- Panpur Location in West Bengal, India Panpur Panpur (India)
- Coordinates: 22°51′37″N 88°25′45″E﻿ / ﻿22.8602°N 88.4293°E
- Country: India
- State: West Bengal
- District: North 24 Parganas

Population (2011)
- • Total: 2,257

Languages
- • Official: Bengali, English
- Time zone: UTC+5:30 (IST)
- Telephone/STD code: 033
- Lok Sabha constituency: Barrackpore
- Vidhan Sabha constituency: Bhatpara
- Website: north24parganas.nic.in

= Panpur =

Panpur is an outgrowth of Bhatpara in Barrackpore I CD Block in Barrackpore subdivision of North 24 Parganas district in the state of West Bengal, India.

==Geography==

===Location===
96% of the population of Barrackpore subdivision (partly presented in the map alongside) live in urban areas. In 2011, it had a density of population of 10,967 per km^{2} The subdivision has 16 municipalities and 24 census towns.

For most of the cities/ towns information regarding density of population is available in the Infobox. Population data is not available for neighbourhoods.

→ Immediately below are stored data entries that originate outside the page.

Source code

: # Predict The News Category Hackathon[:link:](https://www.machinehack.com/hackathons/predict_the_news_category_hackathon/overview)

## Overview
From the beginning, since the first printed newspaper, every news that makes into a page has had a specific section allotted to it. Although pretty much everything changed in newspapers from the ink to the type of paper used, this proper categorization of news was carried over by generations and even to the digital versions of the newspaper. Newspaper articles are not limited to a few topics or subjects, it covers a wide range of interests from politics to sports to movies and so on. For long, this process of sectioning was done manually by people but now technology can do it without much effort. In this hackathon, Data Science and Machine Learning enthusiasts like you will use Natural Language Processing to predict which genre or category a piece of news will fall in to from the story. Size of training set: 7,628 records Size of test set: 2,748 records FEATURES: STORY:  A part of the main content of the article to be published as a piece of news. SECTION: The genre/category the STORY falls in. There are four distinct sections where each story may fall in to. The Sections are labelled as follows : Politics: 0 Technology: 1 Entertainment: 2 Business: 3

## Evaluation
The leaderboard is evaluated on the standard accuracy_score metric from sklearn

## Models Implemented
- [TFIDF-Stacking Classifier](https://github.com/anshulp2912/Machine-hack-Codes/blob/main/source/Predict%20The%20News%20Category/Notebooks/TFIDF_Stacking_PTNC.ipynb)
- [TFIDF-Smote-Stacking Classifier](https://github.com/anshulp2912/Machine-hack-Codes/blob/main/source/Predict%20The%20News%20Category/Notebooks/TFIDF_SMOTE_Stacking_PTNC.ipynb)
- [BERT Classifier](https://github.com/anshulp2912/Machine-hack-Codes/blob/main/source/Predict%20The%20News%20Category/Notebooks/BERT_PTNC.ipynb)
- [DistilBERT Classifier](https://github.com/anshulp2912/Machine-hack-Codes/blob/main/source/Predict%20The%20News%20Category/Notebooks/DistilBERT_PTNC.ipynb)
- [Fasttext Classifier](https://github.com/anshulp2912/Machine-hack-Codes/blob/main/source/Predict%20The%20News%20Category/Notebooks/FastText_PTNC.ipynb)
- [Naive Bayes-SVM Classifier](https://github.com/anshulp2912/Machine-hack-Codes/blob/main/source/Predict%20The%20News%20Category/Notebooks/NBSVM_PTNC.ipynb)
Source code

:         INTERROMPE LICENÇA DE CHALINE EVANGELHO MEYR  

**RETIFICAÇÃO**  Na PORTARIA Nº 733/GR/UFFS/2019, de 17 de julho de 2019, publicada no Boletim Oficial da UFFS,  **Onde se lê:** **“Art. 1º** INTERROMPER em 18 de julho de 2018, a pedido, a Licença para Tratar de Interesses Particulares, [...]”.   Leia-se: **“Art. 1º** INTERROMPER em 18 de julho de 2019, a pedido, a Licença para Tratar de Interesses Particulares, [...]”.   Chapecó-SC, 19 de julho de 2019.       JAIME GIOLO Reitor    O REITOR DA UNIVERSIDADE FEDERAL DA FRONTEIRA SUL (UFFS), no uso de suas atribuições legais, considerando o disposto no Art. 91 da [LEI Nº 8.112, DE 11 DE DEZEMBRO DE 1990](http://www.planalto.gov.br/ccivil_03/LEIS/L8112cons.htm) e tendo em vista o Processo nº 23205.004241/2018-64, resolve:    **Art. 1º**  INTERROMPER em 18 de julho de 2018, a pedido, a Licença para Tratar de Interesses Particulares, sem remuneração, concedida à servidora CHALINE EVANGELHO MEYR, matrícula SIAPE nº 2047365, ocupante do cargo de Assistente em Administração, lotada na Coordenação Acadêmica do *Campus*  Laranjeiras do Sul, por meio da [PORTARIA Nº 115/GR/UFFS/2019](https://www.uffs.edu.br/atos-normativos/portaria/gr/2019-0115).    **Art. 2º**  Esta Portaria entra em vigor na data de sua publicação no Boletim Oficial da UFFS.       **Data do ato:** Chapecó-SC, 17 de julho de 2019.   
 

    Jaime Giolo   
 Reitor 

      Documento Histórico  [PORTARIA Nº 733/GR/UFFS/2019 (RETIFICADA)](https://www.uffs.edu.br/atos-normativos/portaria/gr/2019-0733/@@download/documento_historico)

It is available for the entire municipal area and thereafter ward-wise.

All places marked on the map are linked in the full-screen map.

===Police station===
Naihati police station under Barrackpore Police Commissionerate has jurisdiction over Naihati municipal area and Barrackpore I CD Block, including Barrackpur Cantonment Board.

===CD Block HQ===
The headquarters of Barrackpore I CD Block is at Panpur.

==Demographics==
===Population===
As per the 2011 Census of India, Panpur had a total population of 2,257, of which 1,123 (50%) were males and 1,134 (50%) were females. Population below 6 years was 179. The total number of literates in Panpur was 1,908 (91.82% of the population over 6 years).

===Kolkata Urban Agglomeration===
The following Municipalities, Census Towns and other locations in Barrackpore subdivision were part of Kolkata Urban Agglomeration in the 2011 census: Kanchrapara (M), Jetia (CT), Halisahar (M), Balibhara (CT), Naihati (M), Bhatpara (M), Kaugachhi (CT), Garshyamnagar (CT), Garulia (M), Ichhapur Defence Estate (CT), North Barrackpur (M), Barrackpur Cantonment (CB), Barrackpore (M), Jafarpur (CT), Ruiya (CT), Titagarh (M), Khardaha (M), Bandipur (CT), Panihati (M), Muragachha (CT) New Barrackpore (M), Chandpur (CT), Talbandha (CT), Patulia (CT), Kamarhati (M), Baranagar (M), South Dumdum (M), North Dumdum (M), Dum Dum (M), Noapara (CT), Babanpur (CT), Teghari (CT), Nanna (OG), Chakla (OG), Srotribati (OG) and Panpur (OG).

==Transport==
Panpur is beside Kalyani Expressway.

Kankinara railway station on the Sealdah-Ranaghat line is located nearby.